Auto elettrica, l'Italia non ingrana: lo scarso successo penalizza la qualità dell'aria e non contrasta i cambiamenti climatici

di Giorgio Ursicino

L’Italia e l’auto elettrica, un feeling che non ingrana. E la nostra politica non ha ancora dedicato al dossier l’attenzione che merita. Il supporto governativo all’automotive, in tempi recenti, è stato veramente pochino. Con la manovra a tenaglia di due capisaldi dello scenario che hanno dato il colpo di grazia. Da una parte, una situazione economica del paese non delle migliori. Dall’altra, la tempesta virtuosa della transizione energetica, spinta dalla necessità di salvaguardare il clima in evidente difficoltà. Il risultato complessivo è deprimente, con le emissioni medie delle auto vendute in decisa crescita e le consegne delle vetture ecologiche che hanno le gomme sgonfie. Intanto l’Europa va avanti. Dopo un lungo iter da noi colpevolmente trascurato, ha definitivamente deciso per il divieto di vendere le vetture termiche dal 2035.

C’è tempo per un ripensamento? A livello comunitario appare difficile, almeno in modo significativo. Certo, se l’Italia si trovasse realmente in difficoltà, una strada verrà trovata (una deroga?). Ma sarebbe meglio evitarla perché la soluzione potrebbe essere peggio del problema: ci costringerebbe a viaggiare ad una velocità diversa dal gruppo di testa in un comparto che è senza dubbio globale.
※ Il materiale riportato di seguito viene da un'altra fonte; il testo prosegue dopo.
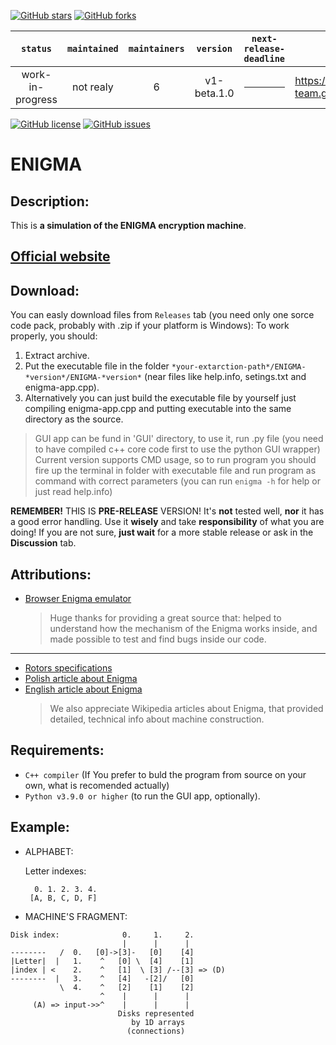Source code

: [![GitHub stars](https://img.shields.io/github/stars/JENOT-ANT/ENIGMA?style=for-the-badge)](https://github.com/JENOT-ANT/ENIGMA/stargazers)
[![GitHub forks](https://img.shields.io/github/forks/JENOT-ANT/ENIGMA?style=for-the-badge)](https://github.com/JENOT-ANT/ENIGMA/network)

| `status`         | `maintained` | `maintainers` | `version`      | `next-release-deadline` | `website`                                     |
| :--------------: | :----------: | :-----------: | :------------: | :---------------------: | :-------------------------------------------: |
| work-in-progress | not realy    | 6             |  v1-beta.1.0   | <hr>                    | https://retired-2b-dev-team.github.io/ENIGMA/ |

[![GitHub license](https://img.shields.io/github/license/JENOT-ANT/ENIGMA?style=for-the-badge)](https://github.com/JENOT-ANT/ENIGMA/blob/main/LICENSE)
[![GitHub issues](https://img.shields.io/github/issues/JENOT-ANT/ENIGMA?style=for-the-badge)](https://github.com/JENOT-ANT/ENIGMA/issues)

# ENIGMA

## Description:
This is **a simulation of the ENIGMA encryption machine**.

## [Official website](https://retired-2b-dev-team.github.io/ENIGMA/)
## Download:
You can easly download files from `Releases` tab (you need only one sorce code pack, probably with .zip if your platform is Windows):
To work properly, you should:
  1. Extract archive.
  2. Put the executable file in the folder `*your-extarction-path*/ENIGMA-*version*/ENIGMA-*version*` (near files like help.info, setings.txt and enigma-app.cpp).
  3. Alternatively you can just build the executable file by yourself just compiling enigma-app.cpp and putting executable into the same directory as the source.
  
  > GUI app can be fund in 'GUI' directory, to use it, run .py file (you need to have compiled c++ core code first to use the python GUI wrapper)
  > Current version supports CMD usage, so to run program you should fire up the terminal in folder with executable file and run program as command with correct parameters (you can run `enigma -h` for help or just read help.info)
  
  
  **REMEMBER!** THIS IS **PRE-RELEASE** VERSION! It's **not** tested well, **nor** it has a good error handling. Use it **wisely** and take **responsibility** of what you are doing!
  If you are not sure, **just wait** for a more stable release or ask in the **Discussion** tab.

## Attributions:
  - [Browser Enigma emulator](https://piotte13.github.io/enigma-cipher/)
    > Huge thanks for providing a great source that: helped to understand how the mechanism of the Enigma works inside, and made possible to test and find bugs inside our code.
  ***
  - [Rotors specifications](https://en.wikipedia.org/wiki/Enigma_rotor_details)
  - [Polish article about Enigma](https://pl.wikipedia.org/wiki/Enigma)
  - [English article about Enigma](https://en.wikipedia.org/wiki/Enigma_machine)
    > We also appreciate Wikipedia articles about Enigma, that provided detailed, technical info about machine construction.

## Requirements:
  - `C++ compiler` (If You prefer to buld the program from source on your own, what is recomended actually)
  - `Python v3.9.0 or higher` (to run the GUI app, optionally).

## Example:
- ALPHABET:

    Letter indexes:
    ```
      0. 1. 2. 3. 4.
     [A, B, C, D, F]
    ```

- MACHINE'S FRAGMENT:
```
Disk index:              0.     1.     2.
                         |      |      |
--------   /  0.   [0]->[3]-   [0]    [4]
|Letter|  |   1.    ^   [0] \  [4]    [1]
|index | <    2.    ^   [1]  \ [3] /--[3] => (D)
--------  |   3.    ^   [4]   -[2]/   [0]
           \  4.    ^   [2]    [1]    [2]
                    ^    |      |      |
     (A) => input->>^    |      |      |
                        Disks represented
                           by 1D arrays
                          (connections)
```
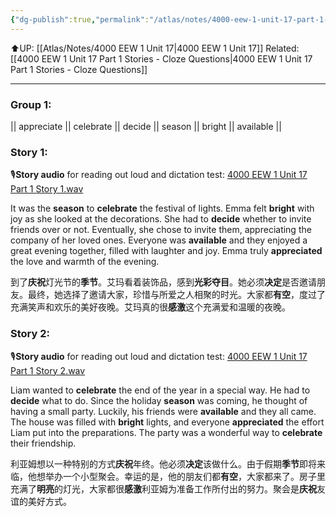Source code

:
 ```yaml
---
{"dg-publish":true,"permalink":"/atlas/notes/4000-eew-1-unit-17-part-1-stories/","noteIcon":""}
---
```


⬆️UP: [[Atlas/Notes/4000 EEW 1 Unit 17\|4000 EEW 1 Unit 17]]
Related: [[4000 EEW 1 Unit 17 Part 1 Stories - Cloze Questions\|4000 EEW 1 Unit 17 Part 1 Stories - Cloze Questions]]

---
### Group 1: 
|| appreciate || celebrate || decide || season || bright || available ||

### Story 1:
🎙️**Story audio** for reading out loud and dictation test: [4000 EEW 1 Unit 17 Part 1 Story 1.wav](https://drive.google.com/file/d/1W7IKghp3BqY9eYJJHBGLGDrXc9zJzmz0/view?usp=drive_link)

It was the **season** to **celebrate** the festival of lights. Emma felt **bright** with joy as she looked at the decorations. She had to **decide** whether to invite friends over or not. Eventually, she chose to invite them, appreciating the company of her loved ones. Everyone was **available** and they enjoyed a great evening together, filled with laughter and joy. Emma truly **appreciated** the love and warmth of the evening.

到了**庆祝**灯光节的**季节**。艾玛看着装饰品，感到**光彩夺目**。她必须**决定**是否邀请朋友。最终，她选择了邀请大家，珍惜与所爱之人相聚的时光。大家都**有空**，度过了充满笑声和欢乐的美好夜晚。艾玛真的很**感激**这个充满爱和温暖的夜晚。

### Story 2:
🎙️**Story audio** for reading out loud and dictation test: [4000 EEW 1 Unit 17 Part 1 Story 2.wav](https://drive.google.com/file/d/1V2ZoyP41xhs7UsmWP433ze78OX9bkWx7/view?usp=drive_link)

Liam wanted to **celebrate** the end of the year in a special way. He had to **decide** what to do. Since the holiday **season** was coming, he thought of having a small party. Luckily, his friends were **available** and they all came. The house was filled with **bright** lights, and everyone **appreciated** the effort Liam put into the preparations. The party was a wonderful way to **celebrate** their friendship.

利亚姆想以一种特别的方式**庆祝**年终。他必须**决定**该做什么。由于假期**季节**即将来临，他想举办一个小型聚会。幸运的是，他的朋友们都**有空**，大家都来了。房子里充满了**明亮**的灯光，大家都很**感激**利亚姆为准备工作所付出的努力。聚会是**庆祝**友谊的美好方式。
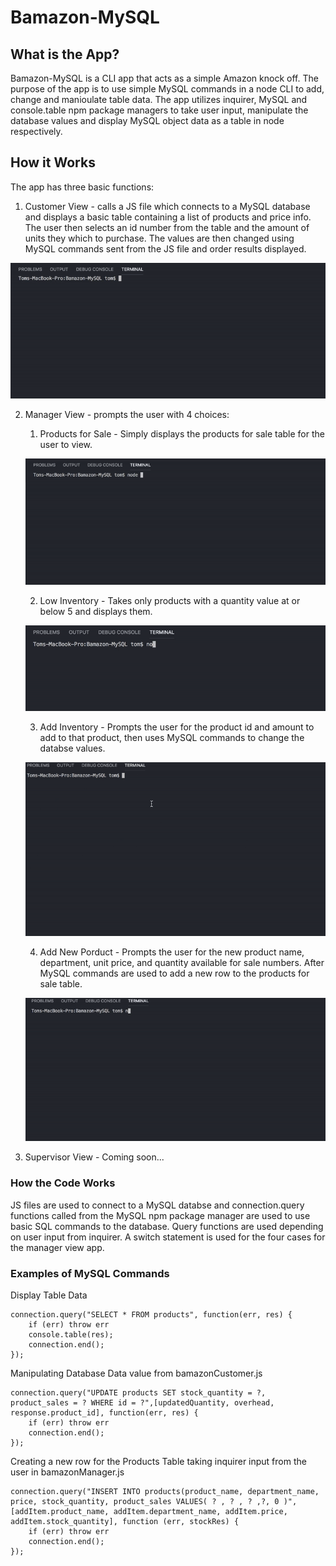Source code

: # Bamazon-MySQL

## What is the App?

Bamazon-MySQL is a CLI app that acts as a simple Amazon knock off. The purpose of the app is to use simple MySQL commands in a node CLI to add, change and manioulate table data. The app utilizes inquirer, MySQL and console.table npm package managers to take user input, manipulate the database values and display MySQL object data as a table in node respectively.

## How it Works

The app has three basic functions:

1. Customer View - calls a JS file which connects to a MySQL database and displays a basic table containing a list of products and price info. The user then selects an id number from the table and the amount of units they which to purchase. The values are then changed using MySQL commands sent from the JS file and order results displayed.

![Alt Text](gifs/customer.gif)

2. Manager View - prompts the user with 4 choices:

   1. Products for Sale - Simply displays the products for sale table for the user to view.

   ![Alt Text](gifs/products-for-sale.gif)

   2. Low Inventory - Takes only products with a quantity value at or below 5 and displays them.

   ![Alt Text](gifs/low-inv.gif)

   3. Add Inventory - Prompts the user for the product id and amount to add to that product, then uses MySQL commands to change the databse values.

   ![Alt Text](gifs/add-inv.gif)

   4. Add New Porduct - Prompts the user for the new product name, department, unit price, and quantity available for sale numbers. After MySQL commands are used to add a new row to the products for sale table.

   ![Alt Text](gifs/add-item.gif)

3. Supervisor View - Coming soon...

### How the Code Works

JS files are used to connect to a MySQL databse and connection.query functions called from the MySQL npm package manager are used to use basic SQL commands to the database. Query functions are used depending on user input from inquirer. A switch statement is used for the four cases for the manager view app.

### Examples of MySQL Commands

Display Table Data

```
connection.query("SELECT * FROM products", function(err, res) {
    if (err) throw err
    console.table(res);
    connection.end();
});
```

Manipulating Database Data value from bamazonCustomer.js

```
connection.query("UPDATE products SET stock_quantity = ?, product_sales = ? WHERE id = ?",[updatedQuantity, overhead, response.product_id], function(err, res) {
    if (err) throw err
    connection.end();
});
```

Creating a new row for the Products Table taking inquirer input from the user in bamazonManager.js

```
connection.query("INSERT INTO products(product_name, department_name, price, stock_quantity, product_sales VALUES( ? , ? , ? ,?, 0 )", [addItem.product_name, addItem.department_name, addItem.price, addItem.stock_quantity], function (err, stockRes) {
    if (err) throw err
    connection.end();
});
```
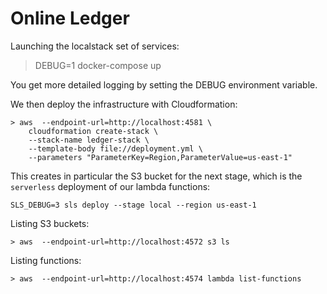 Online Ledger
=============

Launching the localstack set of services:

> DEBUG=1 docker-compose up

You get more detailed logging by setting the DEBUG environment variable.

We then deploy the infrastructure with Cloudformation:
```
> aws  --endpoint-url=http://localhost:4581 \
    cloudformation create-stack \
    --stack-name ledger-stack \
    --template-body file://deployment.yml \
    --parameters "ParameterKey=Region,ParameterValue=us-east-1"

```

This creates in particular the S3 bucket for the next stage, which is the `serverless` deployment of our lambda functions:

```
SLS_DEBUG=3 sls deploy --stage local --region us-east-1
```

Listing S3 buckets:
```
> aws  --endpoint-url=http://localhost:4572 s3 ls
```

Listing functions:
```
> aws  --endpoint-url=http://localhost:4574 lambda list-functions
```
La premier Meloni e il governo tutto hanno promesso giustamente che «difenderanno i legittimi interessi del made in Italy in tutte le sedi». Questi, però, nella loro sostanza, devono essere individuati con precisione. Altrimenti, come sostenuto dal professor Romano Prodi sulle colonne di questo giornale, «la pezza sarebbe peggio del buco». In realtà, il vero punto di non ritorno è stato superato e il trend accelererà ulteriormente. La parte rilevante, infatti, non sarà una data, ma come i costruttori hanno disegnato i loro piani.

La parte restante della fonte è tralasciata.